The last promenade

A promenade in a beautiful setting was one of the most popular of 19th century activities. Entire books have been written about the who, what and where of promenading. Look no further than Marcel Proust to see how important a venue official promenades were in terms of the ‘see and be seen’ etiquette of the day. It was the 19th century version of Keeping up with the Kardashians.

Houses on the promenade

Brooklyn Heights has one such promenade where people actually do just that. They saunter up and down, back and forth. They bring coffee and bagels, children with playthings, binoculars and canes. Truly anyone who is anyone can be found on the Brooklyn Heights Promenade. And those views of Manhattan—just spectacular.
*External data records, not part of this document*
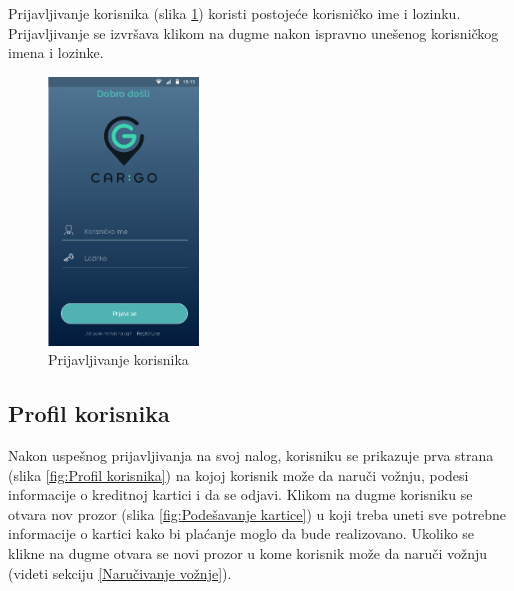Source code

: Prijavljivanje korisnika (slika \ref{fig:Prijavljivanje korisnika}) koristi postojeće korisničko ime i lozinku. Prijavljivanje se izvršava klikom na dugme  nakon ispravno unešenog korisničkog imena i lozinke.
\begin{figure}[H]
\begin{center}
\includegraphics[width=4cm]{Slike/Prijavljivanje.png}
\end{center}
    \caption{Prijavljivanje korisnika}
\label{fig:Prijavljivanje korisnika}
\end{figure}


\subsection{\bfseries Profil korisnika}

Nakon uspešnog prijavljivanja na svoj nalog, korisniku se prikazuje prva strana (slika \ref{fig:Profil korisnika}) na kojoj korisnik može da naruči vožnju, podesi informacije o kreditnoj kartici i da se odjavi. Klikom na dugme  korisniku se otvara nov prozor (slika \ref{fig:Podešavanje kartice}) u koji treba uneti sve potrebne informacije o kartici kako bi plaćanje moglo da bude realizovano. Ukoliko se klikne na dugme  otvara se novi prozor u kome korisnik može da naruči vožnju (videti sekciju \ref{Naručivanje vožnje}).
If you can force your eyes away from the city skyline, turn around and you’ll contemplate some of the most beautiful houses in the entire city.

I accidentally wandered on to the promenade one summer night—and was rewarded with a fantastic fireworks display. Apropos of nothing. It wasn’t the 4th of July. It wasn’t Memorial Day or Labor Day or some vaguely military summer holiday. It was for the sheer joy of watching fireworks burst and flame out over the Manhattan skyline, doubled by their reflection in the East River as it wends its way out to the Atlantic.

Love Lane, the sign versus…

It doesn’t end there. Try Love Lane on for size. Brooklyn Heights has a street called Love Lane! So romantic. The place is also filled with the former homes of such romantic literary giants as Henry Miller, Arthur Miller, Hart Crane, Truman Capote, Thomas Wolfe, Richard Wright, John Dos Passos, Norman Mailer, Paul Bowles and WH Auden. Hmmm. Maybe these aren’t the most romantic guys in the hood. When I turn to look down the storied Love Lane, it all becomes clear. Romance is in the eye of the beholder.